I liked having an expen I could put Molly in to have a little more room to play and even eat, unsupervised. My only problem was that even though she quickly learned to not pee and poop in her crate, she thought it was ok to do so in the expen at first. I think this was due to the fact that her breeder used expens for the pups where they were allowed to potty on newpaper in one area of it. As long as you get your new pup out frequently to potty they shlould get the idea.


----------



## Carmenchanwong (Apr 15, 2014)

I was doing some homework online about homemade healthy dog foods / treats, and I found people will add yogurt in it. I thought no dairy products to dogs???


----------



## Pucks104 (Aug 16, 2012)

Carmenchanwong said:


> I was doing some homework online about homemade healthy dog foods / treats, and I found people will add yogurt in it. I thought no dairy products to dogs???


I have added PLAIN yogurt to my dogs food all my adult life - many different dogs. They have loved it and I have never had one that had an adverse reaction from eating it.


----------



## Carmenchanwong (Apr 15, 2014)

Pucks104 said:


> I have added PLAIN yogurt to my dogs food all my adult life - many different dogs. They have loved it and I have never had one that had an adverse reaction from eating it.


just the regular plain yogurt for human ? or any specific kind for pets?
how about cheese ?


----------



## Pucks104 (Aug 16, 2012)

Carmenchanwong said:


> just the regular plain yogurt for human ? or any specific kind for pets?
> how about cheese ?


Regular, plain human yogurt. Cheese - I have had some dogs that tolerate well and others not so much. Leo, for example, would probably sacrifice his right paw for cheese but it gives him diarrhea every time, therefore, NO more cheese for Leo! But I have had other dogs that tolerate cheese very well and used it as a high value treat for teaching a really important skill such as a solid recall.


----------



## Carmenchanwong (Apr 15, 2014)

Thanks a lot. Me and my daughter were thinking about making some homemade peanut butter cookie for our little Prince tomorrow.


----------



## Pucks104 (Aug 16, 2012)

Be a little careful about throwing too much at your pup all at once. You may get some digestive upset. Coming to his new home is a lot to adjust too.


----------



## Ollie"s Mom (May 23, 2014)

Oh my goodness, your baby looks so much like our Oliver they could be littermates!! We have only had our little guy for a week and the thing that was most helpful was I bought a stuffy that was about the size of him and took it with me when we picked him up. I rubbed it all over him mom and littermates to get their scent on it. Our breeder also gave us a blanket that was his with him mom's scent on it. He sleeps with both of these things in his crate and they are like his security blanket and little buddy. Really works well.


----------



## Molly120213 (Jan 22, 2014)

The blanket with the littermates scent is a great idea. My puppy decided to pee on it the first day I brought her home. Lol.


----------



## Carmenchanwong (Apr 15, 2014)

Ollie"s Mom said:


> Oh my goodness, your baby looks so much like our Oliver they could be littermates!! We have only had our little guy for a week and the thing that was most helpful was I bought a stuffy that was about the size of him and took it with me when we picked him up. I rubbed it all over him mom and littermates to get their scent on it. Our breeder also gave us a blanket that was his with him mom's scent on it. He sleeps with both of these things in his crate and they are like his security blanket and little buddy. Really works well.

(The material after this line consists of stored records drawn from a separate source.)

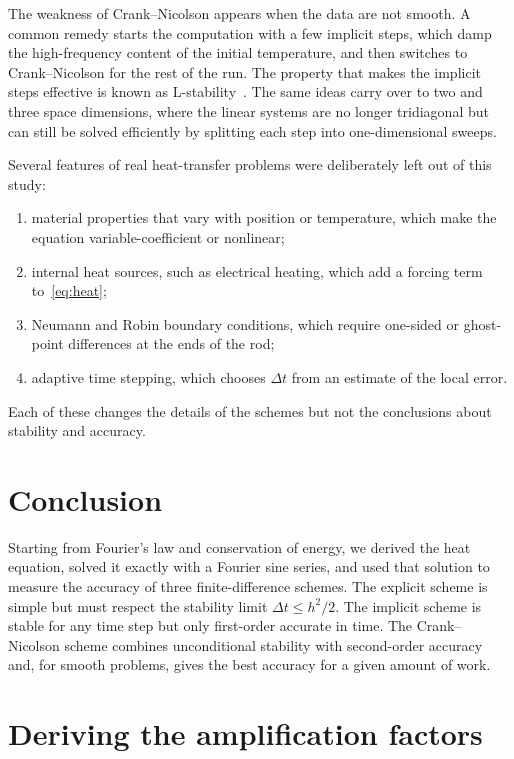 \documentclass[11pt]{article}
\theoremstyle{definition}
\theoremstyle{remark}
\begin{document}
The weakness of Crank--Nicolson appears when the data are not smooth. A common remedy starts the computation with a few implicit steps, which damp the high-frequency content of the initial temperature, and then switches to Crank--Nicolson for the rest of the run. The property that makes the implicit steps effective is known as L-stability~\cite{leveque2007}. The same ideas carry over to two and three space dimensions, where the linear systems are no longer tridiagonal but can still be solved efficiently by splitting each step into one-dimensional sweeps.

Several features of real heat-transfer problems were deliberately left out of this study:
\begin{enumerate}
  \item material properties that vary with position or temperature, which make the equation variable-coefficient or nonlinear;
  \item internal heat sources, such as electrical heating, which add a forcing term to~\eqref{eq:heat};
  \item Neumann and Robin boundary conditions, which require one-sided or ghost-point differences at the ends of the rod;
  \item adaptive time stepping, which chooses $\Delta t$ from an estimate of the local error.
\end{enumerate}
Each of these changes the details of the schemes but not the conclusions about stability and accuracy.

\section{Conclusion}\label{sec:conclusion}

Starting from Fourier's law and conservation of energy, we derived the heat equation, solved it exactly with a Fourier sine series, and used that solution to measure the accuracy of three finite-difference schemes. The explicit scheme is simple but must respect the stability limit $\Delta t \le h^2/2$. The implicit scheme is stable for any time step but only first-order accurate in time. The Crank--Nicolson scheme combines unconditional stability with second-order accuracy and, for smooth problems, gives the best accuracy for a given amount of work.

\appendix

\section{Deriving the amplification factors}\label{app:amplification}
\end{document}
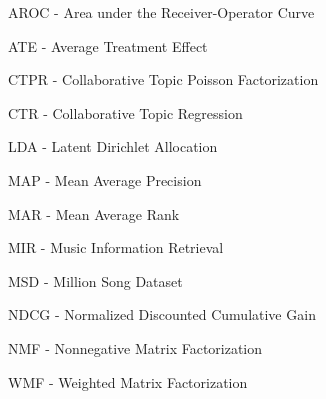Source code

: AROC - Area under the Receiver-Operator Curve

ATE - Average Treatment Effect

CTPR - Collaborative Topic Poisson Factorization

CTR - Collaborative Topic Regression

LDA - Latent Dirichlet Allocation

MAP - Mean Average Precision

MAR - Mean Average Rank

MIR - Music Information Retrieval

MSD - Million Song Dataset

NDCG - Normalized Discounted Cumulative Gain

NMF - Nonnegative Matrix Factorization

WMF - Weighted Matrix Factorization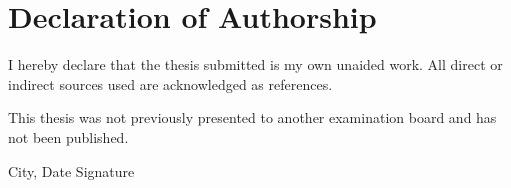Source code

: 
\chapter*{Declaration of Authorship}
\thispagestyle{empty}

I hereby declare that the thesis submitted is my own unaided work. All direct or indirect sources used are acknowledged as references.

\vspace{.5\baselineskip}
This thesis was not previously presented to another examination board and has not been published.

\vspace{4\baselineskip}
\begin{center}
\parbox{.8\textwidth}{City, Date \hfill Signature}
\end{center}

\endinput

Great idea. Thanks for telling me. I'll bring a stuffy toy and blanket with me tomorrow.

Post more Ollie's picture please.


----------



## Carmenchanwong (Apr 15, 2014)

Molly120213 said:


> The blanket with the littermates scent is a great idea. My puppy decided to pee on it the first day I brought her home. Lol.


Hahahaha, What did you do with that blanket? Wash it ?


----------



## Molly120213 (Jan 22, 2014)

I had to wash it so no more scent of her littermates. However she still like to sleep with her blanket and stuffed toy!


----------



## Molly120213 (Jan 22, 2014)

By the way, Molly and i love all the new black and white puppies!

Diane


----------



## Carmenchanwong (Apr 15, 2014)

Molly120213 said:


> By the way, Molly and i love all the new black and white puppies!
> 
> Diane


we love black and white too&#8230;.eace:


----------



## Carmenchanwong (Apr 15, 2014)

Homemade cookie for Prince.


----------



## Ollie"s Mom (May 23, 2014)

Here are some more pics of Oliver. Not great cause he is awfully squirmy. Send more pics of Prince.


----------



## Pucks104 (Aug 16, 2012)

Oliver's adorable!


----------



## Carmenchanwong (Apr 15, 2014)

Ollie"s Mom said:


> Here are some more pics of Oliver. Not great cause he is awfully squirmy. Send more pics of Prince.


Oliver is so cute. how old is he now?


----------



## Ollie"s Mom (May 23, 2014)

Thanks so much, we think so too, but we are a little biased (haha). He is 9 weeks, he will be 10 weeks on Tuesday. We are enjoying him so much, we are empty nesters and he has brought so much fun back into the house. This morning he earned bonus points, let us sleep in till 8:30, yeah.


----------



## Molly120213 (Jan 22, 2014)

My husband and I are empty nesters too. I agree that they bring a lot of fun back into the home. I feel like I have a child in the house again and she sure keeps me on my toes! The joy and love they add to your life is just priceless.


----------



## morriscsps (Aug 17, 2010)

Very cute! I love reading about the excitement everyone has when they are getting ready to pick up their puppy.


----------



## Ollie"s Mom (May 23, 2014)

Molly is such a sweetie pie. I just love her markings. That patch of white on top of her head is priceless. The photo you use as your avatar is that a picture at the 5 month stage. I'm curious, just thinking ahead to what Ollie's coat might look like at that age. Molly looks so fluffy and cute in that photo.


----------



## Molly120213 (Jan 22, 2014)

Yes that is a recent picture of Molly at 5 1/2 months old. Her coat is starting to change because she has the Belton gene. I am starting to see more black spots of fur appearing in the white areas. She also has some tan on her ears and cheeks. She has a very thick, cottony coat. She has already been to the groomers three times since I got her!


----------



## Carmenchanwong (Apr 15, 2014)

on our way home....
poor little Prince got carsick......


----------



## Molly120213 (Jan 22, 2014)

He is so cute! Good luck with everything. Molly got car sick too on the drive home from the breeders. She still does once in a while but thankfully not every time she rides in the car.


----------



## Ollie"s Mom (May 23, 2014)

Interesting you should say you are noticing more black spots, I am already noticing that in Oliver as well especially on his feet. That is amazing she has been to the groomers that often. I am going to try to keep Oliver up myself, we will see how it goes. We used to have a Bearded Collie and I groomed him myself, had to learn as our breeder insisted we show him or we wouldn't have been able to purchase him. I am hoping if I could cope with a Beardie I can cope with a Havanese. We will see.


----------



## Ollie"s Mom (May 23, 2014)

Saw your drive home photo, so cute. You look very excited and happy I think he is one lucky puppy. Have a great time and post lots of pics. Let us know how the first night goes.


----------



## Carmenchanwong (Apr 15, 2014)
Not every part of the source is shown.